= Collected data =
──────────────────────────────
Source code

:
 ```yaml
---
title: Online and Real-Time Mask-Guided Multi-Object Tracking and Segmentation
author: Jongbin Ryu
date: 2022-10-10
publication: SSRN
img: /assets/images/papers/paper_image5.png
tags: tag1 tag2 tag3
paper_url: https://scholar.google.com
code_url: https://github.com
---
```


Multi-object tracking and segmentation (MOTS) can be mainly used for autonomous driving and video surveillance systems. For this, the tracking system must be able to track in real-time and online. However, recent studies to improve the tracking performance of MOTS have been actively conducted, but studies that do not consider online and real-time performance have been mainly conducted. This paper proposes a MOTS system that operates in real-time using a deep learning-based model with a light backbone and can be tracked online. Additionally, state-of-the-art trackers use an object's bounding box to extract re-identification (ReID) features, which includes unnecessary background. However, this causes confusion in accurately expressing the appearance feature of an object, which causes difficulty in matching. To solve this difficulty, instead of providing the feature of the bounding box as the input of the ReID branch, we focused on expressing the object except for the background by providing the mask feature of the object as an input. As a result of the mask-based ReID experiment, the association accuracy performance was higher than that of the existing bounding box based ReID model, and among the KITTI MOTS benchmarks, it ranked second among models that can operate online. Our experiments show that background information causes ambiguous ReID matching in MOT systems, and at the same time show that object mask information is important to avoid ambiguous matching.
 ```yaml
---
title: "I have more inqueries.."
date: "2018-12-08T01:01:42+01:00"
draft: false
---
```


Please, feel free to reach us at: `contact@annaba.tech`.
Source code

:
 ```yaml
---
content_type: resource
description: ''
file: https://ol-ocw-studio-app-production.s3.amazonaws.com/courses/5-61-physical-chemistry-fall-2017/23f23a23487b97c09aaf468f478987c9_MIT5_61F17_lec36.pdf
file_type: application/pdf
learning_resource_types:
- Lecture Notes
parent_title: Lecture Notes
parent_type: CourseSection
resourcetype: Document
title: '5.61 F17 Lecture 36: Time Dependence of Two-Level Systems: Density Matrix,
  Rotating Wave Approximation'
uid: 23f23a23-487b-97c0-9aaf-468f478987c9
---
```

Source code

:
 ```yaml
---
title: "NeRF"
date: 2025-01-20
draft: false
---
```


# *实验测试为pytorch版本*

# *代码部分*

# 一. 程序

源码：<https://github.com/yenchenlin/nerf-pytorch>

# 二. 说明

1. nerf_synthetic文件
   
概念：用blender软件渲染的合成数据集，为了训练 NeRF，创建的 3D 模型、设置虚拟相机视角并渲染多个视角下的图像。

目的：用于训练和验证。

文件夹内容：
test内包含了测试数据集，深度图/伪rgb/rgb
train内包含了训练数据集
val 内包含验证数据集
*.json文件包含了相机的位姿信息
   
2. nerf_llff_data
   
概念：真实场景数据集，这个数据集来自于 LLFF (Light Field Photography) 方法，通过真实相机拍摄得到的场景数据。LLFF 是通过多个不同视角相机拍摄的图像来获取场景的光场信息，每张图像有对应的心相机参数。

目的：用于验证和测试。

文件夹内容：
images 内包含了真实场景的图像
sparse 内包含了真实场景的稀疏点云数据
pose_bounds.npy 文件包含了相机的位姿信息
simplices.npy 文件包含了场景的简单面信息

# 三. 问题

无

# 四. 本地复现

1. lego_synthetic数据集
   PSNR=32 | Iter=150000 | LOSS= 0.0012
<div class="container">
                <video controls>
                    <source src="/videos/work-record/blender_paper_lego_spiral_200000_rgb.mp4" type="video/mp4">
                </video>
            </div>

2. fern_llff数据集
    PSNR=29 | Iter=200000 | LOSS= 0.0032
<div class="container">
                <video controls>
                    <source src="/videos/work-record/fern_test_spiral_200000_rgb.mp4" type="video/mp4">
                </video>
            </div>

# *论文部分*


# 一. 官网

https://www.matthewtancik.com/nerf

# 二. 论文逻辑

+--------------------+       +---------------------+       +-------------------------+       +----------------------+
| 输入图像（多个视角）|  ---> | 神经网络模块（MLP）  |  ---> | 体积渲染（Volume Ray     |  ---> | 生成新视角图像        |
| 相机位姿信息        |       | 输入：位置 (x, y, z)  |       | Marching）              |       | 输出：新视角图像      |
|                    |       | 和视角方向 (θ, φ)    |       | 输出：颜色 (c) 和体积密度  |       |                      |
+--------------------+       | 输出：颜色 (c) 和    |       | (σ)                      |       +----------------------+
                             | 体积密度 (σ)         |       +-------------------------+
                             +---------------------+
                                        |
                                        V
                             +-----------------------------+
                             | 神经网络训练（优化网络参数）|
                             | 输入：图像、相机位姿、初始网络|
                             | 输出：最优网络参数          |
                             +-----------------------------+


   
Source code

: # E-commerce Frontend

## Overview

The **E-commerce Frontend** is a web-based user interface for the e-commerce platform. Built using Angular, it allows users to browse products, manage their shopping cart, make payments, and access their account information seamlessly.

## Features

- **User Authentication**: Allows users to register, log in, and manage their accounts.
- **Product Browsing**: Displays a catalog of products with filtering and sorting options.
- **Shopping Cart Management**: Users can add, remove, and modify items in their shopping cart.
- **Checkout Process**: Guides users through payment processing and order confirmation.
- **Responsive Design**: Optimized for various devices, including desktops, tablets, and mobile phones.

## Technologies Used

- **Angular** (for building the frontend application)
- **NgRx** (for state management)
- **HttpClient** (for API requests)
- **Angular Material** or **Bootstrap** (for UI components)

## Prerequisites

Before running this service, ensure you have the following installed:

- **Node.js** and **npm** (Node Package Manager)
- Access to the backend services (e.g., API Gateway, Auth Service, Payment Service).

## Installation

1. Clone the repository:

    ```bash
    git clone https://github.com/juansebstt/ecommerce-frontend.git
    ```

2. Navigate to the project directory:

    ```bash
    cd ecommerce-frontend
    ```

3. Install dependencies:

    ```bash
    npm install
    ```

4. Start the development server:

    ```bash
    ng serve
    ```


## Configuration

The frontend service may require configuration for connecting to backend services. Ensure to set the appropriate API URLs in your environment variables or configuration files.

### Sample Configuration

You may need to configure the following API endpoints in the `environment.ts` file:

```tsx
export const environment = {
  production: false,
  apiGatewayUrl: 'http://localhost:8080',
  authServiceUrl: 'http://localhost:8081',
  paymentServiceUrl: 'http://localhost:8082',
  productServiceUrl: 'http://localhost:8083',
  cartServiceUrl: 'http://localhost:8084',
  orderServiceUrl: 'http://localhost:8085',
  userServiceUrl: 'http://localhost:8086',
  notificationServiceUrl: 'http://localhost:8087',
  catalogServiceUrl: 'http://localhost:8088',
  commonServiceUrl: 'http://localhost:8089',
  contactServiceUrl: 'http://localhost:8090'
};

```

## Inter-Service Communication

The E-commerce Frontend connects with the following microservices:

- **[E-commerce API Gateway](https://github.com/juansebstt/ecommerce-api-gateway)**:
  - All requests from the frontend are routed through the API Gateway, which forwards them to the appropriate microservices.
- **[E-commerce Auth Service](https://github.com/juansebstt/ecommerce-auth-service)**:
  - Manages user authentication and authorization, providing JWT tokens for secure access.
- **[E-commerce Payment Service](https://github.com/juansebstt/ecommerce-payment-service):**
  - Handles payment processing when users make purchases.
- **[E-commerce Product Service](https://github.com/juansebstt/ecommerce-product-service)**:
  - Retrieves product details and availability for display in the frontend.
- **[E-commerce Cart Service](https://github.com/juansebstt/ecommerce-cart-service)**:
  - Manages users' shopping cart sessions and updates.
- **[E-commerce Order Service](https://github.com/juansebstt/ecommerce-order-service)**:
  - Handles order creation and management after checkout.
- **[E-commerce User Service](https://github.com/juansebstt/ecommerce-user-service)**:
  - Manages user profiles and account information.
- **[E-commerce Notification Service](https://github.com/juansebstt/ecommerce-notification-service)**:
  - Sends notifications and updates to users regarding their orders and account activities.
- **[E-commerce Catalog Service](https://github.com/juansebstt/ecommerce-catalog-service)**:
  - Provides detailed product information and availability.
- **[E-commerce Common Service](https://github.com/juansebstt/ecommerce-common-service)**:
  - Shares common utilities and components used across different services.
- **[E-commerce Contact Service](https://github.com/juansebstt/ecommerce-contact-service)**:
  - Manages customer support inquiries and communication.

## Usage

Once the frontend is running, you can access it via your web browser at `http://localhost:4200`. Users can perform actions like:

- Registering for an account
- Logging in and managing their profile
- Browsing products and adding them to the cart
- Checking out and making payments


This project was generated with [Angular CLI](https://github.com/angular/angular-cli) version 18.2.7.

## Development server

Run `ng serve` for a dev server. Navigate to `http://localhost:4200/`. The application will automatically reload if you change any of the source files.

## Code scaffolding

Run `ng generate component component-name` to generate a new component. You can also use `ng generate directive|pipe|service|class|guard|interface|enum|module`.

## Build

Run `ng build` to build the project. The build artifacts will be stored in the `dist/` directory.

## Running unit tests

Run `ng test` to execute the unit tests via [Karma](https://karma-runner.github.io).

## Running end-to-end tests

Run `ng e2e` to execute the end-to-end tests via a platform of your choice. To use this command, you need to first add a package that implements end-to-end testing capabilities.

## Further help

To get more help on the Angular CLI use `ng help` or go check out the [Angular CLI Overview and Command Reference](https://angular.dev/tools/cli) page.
──────────────────────────────
Would you output, from the records above, exactly the run of lines that starts at the line containing "pose_bounds.npy 文件包含了相机的位姿信息" and ends at the line containing "---> | 神经网络模块（MLP）", and only that run?

= SOLUTION =
pose_bounds.npy 文件包含了相机的位姿信息
simplices.npy 文件包含了场景的简单面信息

# 三. 问题

无

# 四. 本地复现

1. lego_synthetic数据集
   PSNR=32 | Iter=150000 | LOSS= 0.0012
<div class="container">
                <video controls>
                    <source src="/videos/work-record/blender_paper_lego_spiral_200000_rgb.mp4" type="video/mp4">
                </video>
            </div>

2. fern_llff数据集
    PSNR=29 | Iter=200000 | LOSS= 0.0032
<div class="container">
                <video controls>
                    <source src="/videos/work-record/fern_test_spiral_200000_rgb.mp4" type="video/mp4">
                </video>
            </div>

# *论文部分*


# 一. 官网

https://www.matthewtancik.com/nerf

# 二. 论文逻辑

+--------------------+       +---------------------+       +-------------------------+       +----------------------+
| 输入图像（多个视角）|  ---> | 神经网络模块（MLP）  |  ---> | 体积渲染（Volume Ray     |  ---> | 生成新视角图像        |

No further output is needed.